**RECORDS FOR THIS TASK**
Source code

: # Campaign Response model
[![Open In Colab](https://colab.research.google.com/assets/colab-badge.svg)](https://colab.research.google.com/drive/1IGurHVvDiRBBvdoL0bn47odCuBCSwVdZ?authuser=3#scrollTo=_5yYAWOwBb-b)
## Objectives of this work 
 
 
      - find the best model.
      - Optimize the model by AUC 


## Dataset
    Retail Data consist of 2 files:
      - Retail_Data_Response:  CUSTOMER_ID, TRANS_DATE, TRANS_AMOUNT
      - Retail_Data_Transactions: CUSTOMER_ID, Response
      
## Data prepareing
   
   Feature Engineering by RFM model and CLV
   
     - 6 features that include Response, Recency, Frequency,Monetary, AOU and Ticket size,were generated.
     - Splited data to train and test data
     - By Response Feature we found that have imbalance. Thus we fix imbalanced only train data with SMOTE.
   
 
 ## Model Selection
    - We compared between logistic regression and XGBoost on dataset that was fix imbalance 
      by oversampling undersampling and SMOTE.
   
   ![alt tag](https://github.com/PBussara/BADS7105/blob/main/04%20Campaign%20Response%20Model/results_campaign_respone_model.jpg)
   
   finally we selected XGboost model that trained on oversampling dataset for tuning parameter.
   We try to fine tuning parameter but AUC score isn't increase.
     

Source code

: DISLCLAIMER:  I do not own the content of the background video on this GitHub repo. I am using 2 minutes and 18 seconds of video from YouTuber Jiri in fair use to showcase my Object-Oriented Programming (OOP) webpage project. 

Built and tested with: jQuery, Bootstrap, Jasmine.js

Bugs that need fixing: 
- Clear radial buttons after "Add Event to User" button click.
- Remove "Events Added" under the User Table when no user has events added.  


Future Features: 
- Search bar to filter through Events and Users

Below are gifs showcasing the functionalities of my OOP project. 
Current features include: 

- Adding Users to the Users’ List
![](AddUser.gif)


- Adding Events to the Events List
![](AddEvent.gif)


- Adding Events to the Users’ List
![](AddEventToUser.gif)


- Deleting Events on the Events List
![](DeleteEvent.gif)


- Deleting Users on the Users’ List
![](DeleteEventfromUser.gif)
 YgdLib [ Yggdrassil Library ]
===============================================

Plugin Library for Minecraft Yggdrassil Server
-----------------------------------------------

**WORK INSTRUCTION**
Down to the last line, retype the entries above exactly.

**OUTPUT FOR THIS EXERCISE**
Source code

: # Campaign Response model
[![Open In Colab](https://colab.research.google.com/assets/colab-badge.svg)](https://colab.research.google.com/drive/1IGurHVvDiRBBvdoL0bn47odCuBCSwVdZ?authuser=3#scrollTo=_5yYAWOwBb-b)
## Objectives of this work 
 
 
      - find the best model.
      - Optimize the model by AUC 


## Dataset
    Retail Data consist of 2 files:
      - Retail_Data_Response:  CUSTOMER_ID, TRANS_DATE, TRANS_AMOUNT
      - Retail_Data_Transactions: CUSTOMER_ID, Response
      
## Data prepareing
   
   Feature Engineering by RFM model and CLV
   
     - 6 features that include Response, Recency, Frequency,Monetary, AOU and Ticket size,were generated.
     - Splited data to train and test data
     - By Response Feature we found that have imbalance. Thus we fix imbalanced only train data with SMOTE.
   
 
 ## Model Selection
    - We compared between logistic regression and XGBoost on dataset that was fix imbalance 
      by oversampling undersampling and SMOTE.
   
   ![alt tag](https://github.com/PBussara/BADS7105/blob/main/04%20Campaign%20Response%20Model/results_campaign_respone_model.jpg)
   
   finally we selected XGboost model that trained on oversampling dataset for tuning parameter.
   We try to fine tuning parameter but AUC score isn't increase.
     

Source code

: DISLCLAIMER:  I do not own the content of the background video on this GitHub repo. I am using 2 minutes and 18 seconds of video from YouTuber Jiri in fair use to showcase my Object-Oriented Programming (OOP) webpage project. 

Built and tested with: jQuery, Bootstrap, Jasmine.js

Bugs that need fixing: 
- Clear radial buttons after "Add Event to User" button click.
- Remove "Events Added" under the User Table when no user has events added.  


Future Features: 
- Search bar to filter through Events and Users

Below are gifs showcasing the functionalities of my OOP project. 
Current features include: 

- Adding Users to the Users’ List
![](AddUser.gif)


- Adding Events to the Events List
![](AddEvent.gif)


- Adding Events to the Users’ List
![](AddEventToUser.gif)


- Deleting Events on the Events List
![](DeleteEvent.gif)


- Deleting Users on the Users’ List
![](DeleteEventfromUser.gif)
 YgdLib [ Yggdrassil Library ]
===============================================

Plugin Library for Minecraft Yggdrassil Server
-----------------------------------------------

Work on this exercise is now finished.